The Tokyo District Court handed down its verdict in the Fujibi case last February, with the Tokyo High Court upholding it in July. On both occasions, I couldn’t believe my ears. The courts ruled that labor union Zenrokyo Zenkoku Ippan Tokyo Rodo Kumiai (Tokyo Roso) had committed defamation and damaged the creditworthiness of Fujibi, a medium-size artwork printing company.
Articles 1.2 and 8 of Trade Union Law explicitly exempt labor unions from civil and criminal liability when conducting legitimate labor union activities. This has been broadly interpreted thus far to give unions extraordinary leeway to dish out harsh criticism of their employers, whereas normally such public criticism would constitute illegal (possibly criminal) defamation (meiyo kison) or obstruction of business (gyōmu bōgai). Consumer boycotts are illegal (possibly criminal), whereas strikes by workers are protected by the Constitution, even if they hurt the business.
So these courts ruled that Tokyo Roso’s actions were not legitimate union activities. What were the actions and what led to these verdicts?

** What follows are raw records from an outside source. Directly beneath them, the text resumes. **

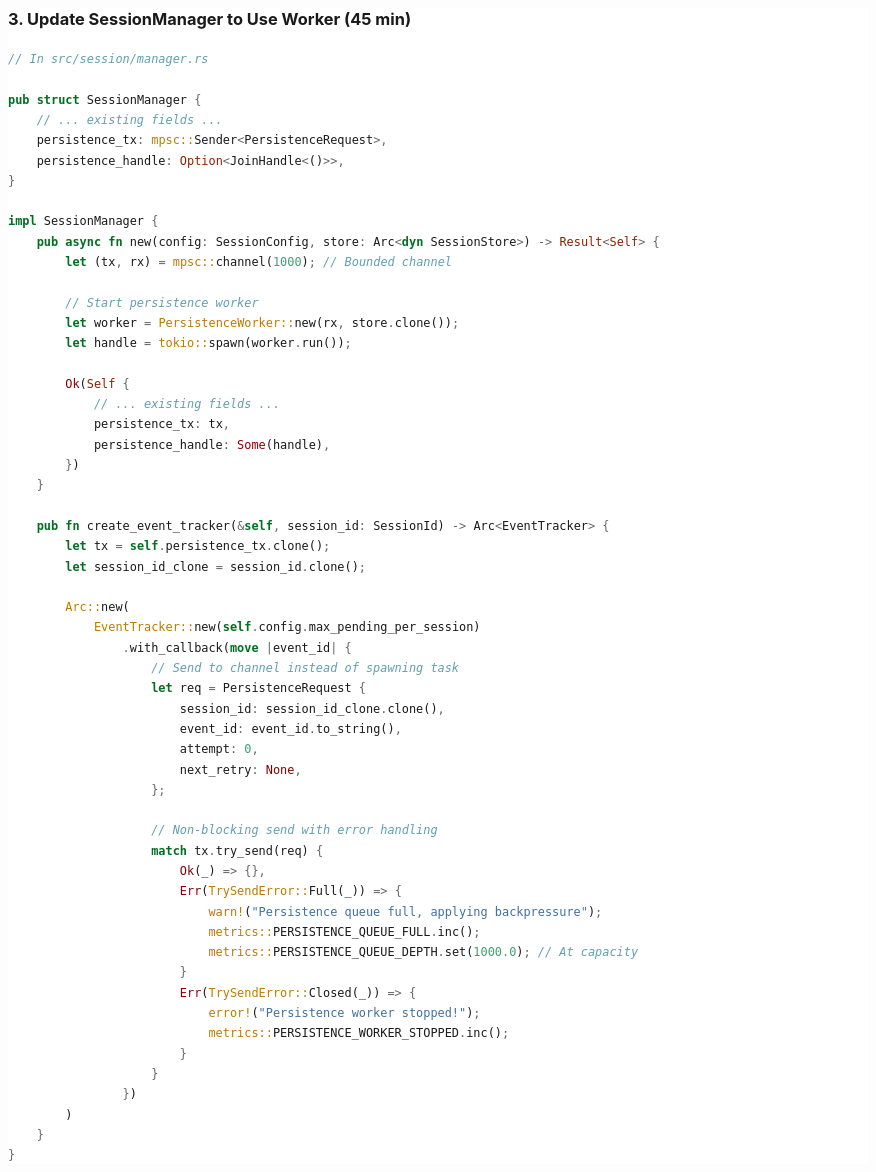 ### 3. Update SessionManager to Use Worker (45 min)

```rust
// In src/session/manager.rs

pub struct SessionManager {
    // ... existing fields ...
    persistence_tx: mpsc::Sender<PersistenceRequest>,
    persistence_handle: Option<JoinHandle<()>>,
}

impl SessionManager {
    pub async fn new(config: SessionConfig, store: Arc<dyn SessionStore>) -> Result<Self> {
        let (tx, rx) = mpsc::channel(1000); // Bounded channel
        
        // Start persistence worker
        let worker = PersistenceWorker::new(rx, store.clone());
        let handle = tokio::spawn(worker.run());
        
        Ok(Self {
            // ... existing fields ...
            persistence_tx: tx,
            persistence_handle: Some(handle),
        })
    }
    
    pub fn create_event_tracker(&self, session_id: SessionId) -> Arc<EventTracker> {
        let tx = self.persistence_tx.clone();
        let session_id_clone = session_id.clone();
        
        Arc::new(
            EventTracker::new(self.config.max_pending_per_session)
                .with_callback(move |event_id| {
                    // Send to channel instead of spawning task
                    let req = PersistenceRequest {
                        session_id: session_id_clone.clone(),
                        event_id: event_id.to_string(),
                        attempt: 0,
                        next_retry: None,
                    };
                    
                    // Non-blocking send with error handling
                    match tx.try_send(req) {
                        Ok(_) => {},
                        Err(TrySendError::Full(_)) => {
                            warn!("Persistence queue full, applying backpressure");
                            metrics::PERSISTENCE_QUEUE_FULL.inc();
                            metrics::PERSISTENCE_QUEUE_DEPTH.set(1000.0); // At capacity
                        }
                        Err(TrySendError::Closed(_)) => {
                            error!("Persistence worker stopped!");
                            metrics::PERSISTENCE_WORKER_STOPPED.inc();
                        }
                    }
                })
        )
    }
}
```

The precursor to Fujibi (aka Fuji Fine Art Printing Co., Ltd.) was established in 1918. Until recently, nearly all of its operations were “insourced” to its subsidiary Fuji Seihan, which made proofs (seihan) for printing. The companies shared the same premises. The president, chairman of Fujibi and the CEO of Fuji Seihan were all part of the Tanaka family, making for a typical family-run business.
Fujibi sued two regular workers and one part-time worker at Fuji Seihan. Although all 14 employees of Fuji Seihan were in the local chapter of Tokyo Roso, the three defendants make up the executive of the local. Unusually, no executives of the parent union (Tokyo Roso) were sued.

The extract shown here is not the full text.